TASK DESCRIPTION → Write the entries out again exactly; any picture among them gets left out.

Document images with source code:
=== Begin Enclosure ===

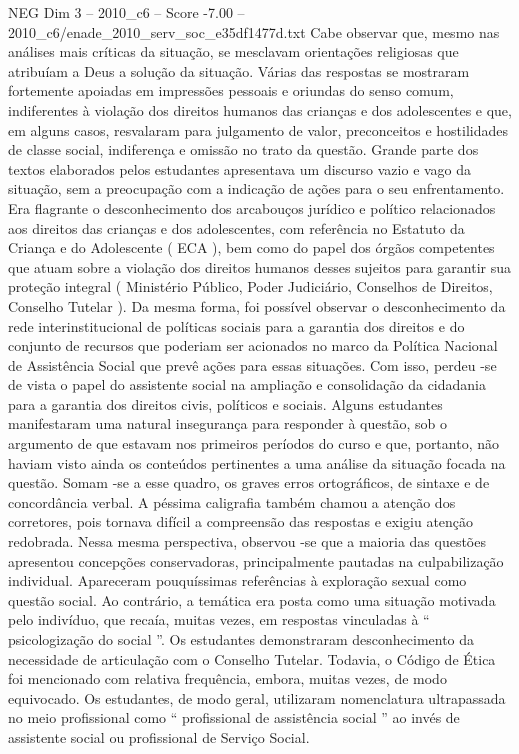 \begin{textsample}{NEG Dim 3 – 2010\_c6 – Score -7.00 – 2010\_c6/enade\_2010\_serv\_soc\_e35df1477d.txt}
Cabe observar que, mesmo nas análises mais críticas da situação, se mesclavam orientações religiosas que atribuíam a Deus a solução da situação.
Várias das respostas se mostraram fortemente apoiadas em impressões pessoais e oriundas do senso comum, indiferentes à violação dos direitos humanos das crianças e dos adolescentes e que, em alguns casos, resvalaram para julgamento de valor, preconceitos e hostilidades de classe social, indiferença e omissão no trato da questão.
Grande parte dos textos elaborados pelos estudantes apresentava um discurso vazio e vago da situação, sem a preocupação com a indicação de ações para o seu enfrentamento.
Era flagrante o desconhecimento dos arcabouços jurídico e político relacionados aos direitos das crianças e dos adolescentes, com referência no Estatuto da Criança e do Adolescente ( ECA ), bem como do papel dos órgãos competentes que atuam sobre a violação dos direitos humanos desses sujeitos para garantir sua proteção integral ( Ministério Público, Poder Judiciário, Conselhos de Direitos, Conselho Tutelar ).
Da mesma forma, foi possível observar o desconhecimento da rede interinstitucional de políticas sociais para a garantia dos direitos e do conjunto de recursos que poderiam ser acionados no marco da Política Nacional de Assistência Social que prevê ações para essas situações.
Com isso, perdeu -se de vista o papel do assistente social na ampliação e consolidação da cidadania para a garantia dos direitos civis, políticos e sociais.
Alguns estudantes manifestaram uma natural insegurança para responder à questão, sob o argumento de que estavam nos primeiros períodos do curso e que, portanto, não haviam visto ainda os conteúdos pertinentes a uma análise da situação focada na questão.
Somam -se a esse quadro, os graves erros ortográficos, de sintaxe e de concordância verbal.
A péssima caligrafia também chamou a atenção dos corretores, pois tornava difícil a compreensão das respostas e exigiu atenção redobrada.
Nessa mesma perspectiva, observou -se que a maioria das questões apresentou concepções conservadoras, principalmente pautadas na culpabilização individual.
Apareceram pouquíssimas referências à exploração sexual como questão social.
Ao contrário, a temática era posta como uma situação motivada pelo indivíduo, que recaía, muitas vezes, em respostas vinculadas à “ psicologização do social ”.
Os estudantes demonstraram desconhecimento da necessidade de articulação com o Conselho Tutelar.
Todavia, o Código de Ética foi mencionado com relativa frequência, embora, muitas vezes, de modo equivocado.
Os estudantes, de modo geral, utilizaram nomenclatura ultrapassada no meio profissional como “ profissional de assistência social ” ao invés de assistente social ou profissional de Serviço Social.

\end{textsample}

=== End Enclosure ===

ANSWER →
 \begin{textsample}{NEG Dim 3 – 2010\_c6 – Score -7.00 – 2010\_c6/enade\_2010\_serv\_soc\_e35df1477d.txt}
Cabe observar que, mesmo nas análises mais críticas da situação, se mesclavam orientações religiosas que atribuíam a Deus a solução da situação.
Várias das respostas se mostraram fortemente apoiadas em impressões pessoais e oriundas do senso comum, indiferentes à violação dos direitos humanos das crianças e dos adolescentes e que, em alguns casos, resvalaram para julgamento de valor, preconceitos e hostilidades de classe social, indiferença e omissão no trato da questão.
Grande parte dos textos elaborados pelos estudantes apresentava um discurso vazio e vago da situação, sem a preocupação com a indicação de ações para o seu enfrentamento.
Era flagrante o desconhecimento dos arcabouços jurídico e político relacionados aos direitos das crianças e dos adolescentes, com referência no Estatuto da Criança e do Adolescente ( ECA ), bem como do papel dos órgãos competentes que atuam sobre a violação dos direitos humanos desses sujeitos para garantir sua proteção integral ( Ministério Público, Poder Judiciário, Conselhos de Direitos, Conselho Tutelar ).
Da mesma forma, foi possível observar o desconhecimento da rede interinstitucional de políticas sociais para a garantia dos direitos e do conjunto de recursos que poderiam ser acionados no marco da Política Nacional de Assistência Social que prevê ações para essas situações.
Com isso, perdeu -se de vista o papel do assistente social na ampliação e consolidação da cidadania para a garantia dos direitos civis, políticos e sociais.
Alguns estudantes manifestaram uma natural insegurança para responder à questão, sob o argumento de que estavam nos primeiros períodos do curso e que, portanto, não haviam visto ainda os conteúdos pertinentes a uma análise da situação focada na questão.
Somam -se a esse quadro, os graves erros ortográficos, de sintaxe e de concordância verbal.
A péssima caligrafia também chamou a atenção dos corretores, pois tornava difícil a compreensão das respostas e exigiu atenção redobrada.
Nessa mesma perspectiva, observou -se que a maioria das questões apresentou concepções conservadoras, principalmente pautadas na culpabilização individual.
Apareceram pouquíssimas referências à exploração sexual como questão social.
Ao contrário, a temática era posta como uma situação motivada pelo indivíduo, que recaía, muitas vezes, em respostas vinculadas à “ psicologização do social ”.
Os estudantes demonstraram desconhecimento da necessidade de articulação com o Conselho Tutelar.
Todavia, o Código de Ética foi mencionado com relativa frequência, embora, muitas vezes, de modo equivocado.
Os estudantes, de modo geral, utilizaram nomenclatura ultrapassada no meio profissional como “ profissional de assistência social ” ao invés de assistente social ou profissional de Serviço Social.

\end{textsample}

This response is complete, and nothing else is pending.